Star Trek will be a television “first”…

A one-hour science-fiction series with continuing characters

Combining the most varied in drama-action-adventure with complete production practicality.

And with almost limitless story potential.

-The Making of Star Trek, pg 22

Right from the start, we can see one essential fact: Star Trek was designed as a TV series, not as a motion picture enterprise (if you’ll pardon the pun).  Why is Star Trek on the big screen at all?  It wasn’t really intended to be: in the late 70’s, Star Trek was slated to return to the small screen as Star Trek, Phase II, which Paramount would air on its new fourth network.  The cast was (mostly) in, ships and sets were being designed and built, the whole thing was good to go until the new network deal failed… and then Star Wars came out.

Star Wars shook the industry.  And, in traditional Hollywood practice, the studios decided that what people really, really want (and will pay for) isn’t something new and different (which, of course, is exactly what Star Wars was at the time), but more of exactly the same.  So, every studio in Hollywood looked for all the sci-fi product they could find, and Paramount had Star Trek already ready to go.  With Star Wars blowing away box office records like so many Death Stars, it was inevitable that Star Trek would be pushed to the big screen.

Today, Paramount is in something of the same boat, looking for a genre product that seems to be in demand.  Lacking properties like the Marvel or DC cannon as part of the current glut of superhero flicks, Star Trek can’t just break even for the studio.  It has to make a profit, be successful to a wide audience, and continue the franchise.  It’s that need that drove them to take an existing property (with an existing fan base) and allow Abrams and crew to restart the franchise in 2009.  On balance, both creatively and economically, they managed to do so.

Into Darkness – Missed Story Chances

So, where does all this leave me as I ponder Into Darkness?  Mostly feeling that there were a lot of missed opportunities, sacrificed at the altar of summer event picture.

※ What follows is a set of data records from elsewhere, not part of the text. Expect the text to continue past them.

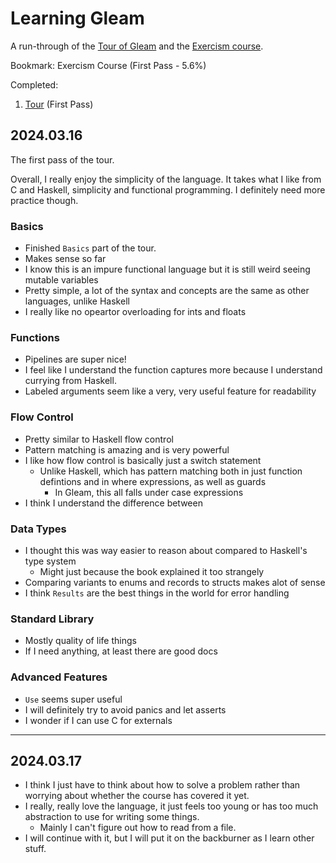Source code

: # Learning Gleam

A run-through of the [Tour of Gleam](https://tour.gleam.run) and the [Exercism course](https://exercism.org/tracks/gleam).

Bookmark: Exercism Course (First Pass - 5.6%)

Completed:
1. [Tour](https://tour.gleam.run/) (First Pass)

## 2024.03.16

The first pass of the tour.

Overall, I really enjoy the simplicity of the language. It takes what I like from C and Haskell, simplicity and functional programming. I definitely need more practice though.

### Basics

* Finished `Basics` part of the tour.
* Makes sense so far
* I know this is an impure functional language but it is still weird seeing mutable variables
* Pretty simple, a lot of the syntax and concepts are the same as other languages, unlike Haskell
* I really like no opeartor overloading for ints and floats

### Functions

* Pipelines are super nice!
* I feel like I understand the function captures more because I understand currying from Haskell.
* Labeled arguments seem like a very, very useful feature for readability

### Flow Control

* Pretty similar to Haskell flow control
* Pattern matching is amazing and is very powerful
* I like how flow control is basically just a switch statement
  * Unlike Haskell, which has pattern matching both in just function defintions and in where expressions, as well as guards
    * In Gleam, this all falls under case expressions
* I think I understand the difference between

### Data Types

* I thought this was way easier to reason about compared to Haskell's type system
  * Might just because the book explained it too strangely
* Comparing variants to enums and records to structs makes alot of sense
* I think `Results` are the best things in the world for error handling

### Standard Library

* Mostly quality of life things
* If I need anything, at least there are good docs

### Advanced Features

* `Use` seems super useful
* I will definitely try to avoid panics and let asserts
* I wonder if I can use C for externals

---

## 2024.03.17

* I think I just have to think about how to solve a problem rather than worrying about whether the course has covered it yet.
* I really, really love the language, it just feels too young or has too much abstraction to use for writing some things.
  * Mainly I can't figure out how to read from a file.
* I will continue with it, but I will put it on the backburner as I learn other stuff.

[One quick note: I’m going to ignore the planet-sized plot holes and leaps of logic in the film, since I lump that all under “sacrificed at the altar”.  I do want to say this, though: if you’ve seen the film, you know the Enterprise is under the ocean at one point.  Where no good spaceship, with transporter technology, has any reason to be.  But what’s really interesting is that the editors of the trailer chose these three bits of film to include: the Enterprise-shaped space ship crashing into the ocean, Scotty insisting that the ship is dead and Kirk replying that its not, and the Enterprise rising out of the ocean.  With those three shots, the editors of the trailer put together a more logical narrative than the actual film did.  Just ‘sayin.]

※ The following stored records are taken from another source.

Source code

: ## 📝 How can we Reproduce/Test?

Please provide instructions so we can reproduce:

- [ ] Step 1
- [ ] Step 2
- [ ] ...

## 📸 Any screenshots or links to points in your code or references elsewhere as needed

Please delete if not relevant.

Part of the problem is that, given that Abrams et al have elected to re-start the Trek franchise in an alternate universe, it strikes me as a little odd that they would pull so much from what already exists, from characters to scenes to lines of dialog.  Watching Star Trek II: The Wrath of Khan beforehand should practically be required.  In the end, between the repeated characters and dialog, it all started to seem a bit pandering, as though someone went through the script putting in as many Trek references as possible to “get in good” with the core fan base.

The bigger problem I found is that the filmmakers rather blow some exceedingly interesting opportunities with the plot.  What might have been an interesting espionage/political intrigue tale, one in which the direction of the early United Federation of Planets and Starfleet are torn between being, at their core, military or exploratory organizations, is tossed out the window in favor of action, action, action.  Imagine that alternate plot, one which involves subterfuge, the discovery of rogue elements, and manipulations of power (starships, after all, being pretty powerful military vessels to have control of).  Such a plot could have involved deep, interesting mysteries, plot twists, perhaps even story turns that would have taken the Enterprise crew to various new planets and cultures in pursuit of both truth and morality.

Wait a minute… that sounds like a story that could also be a commentary on the extent and intentions of modern day politics, economics, governments, militaries, etc.!  Wow, that might be some interesting territory to explore, right?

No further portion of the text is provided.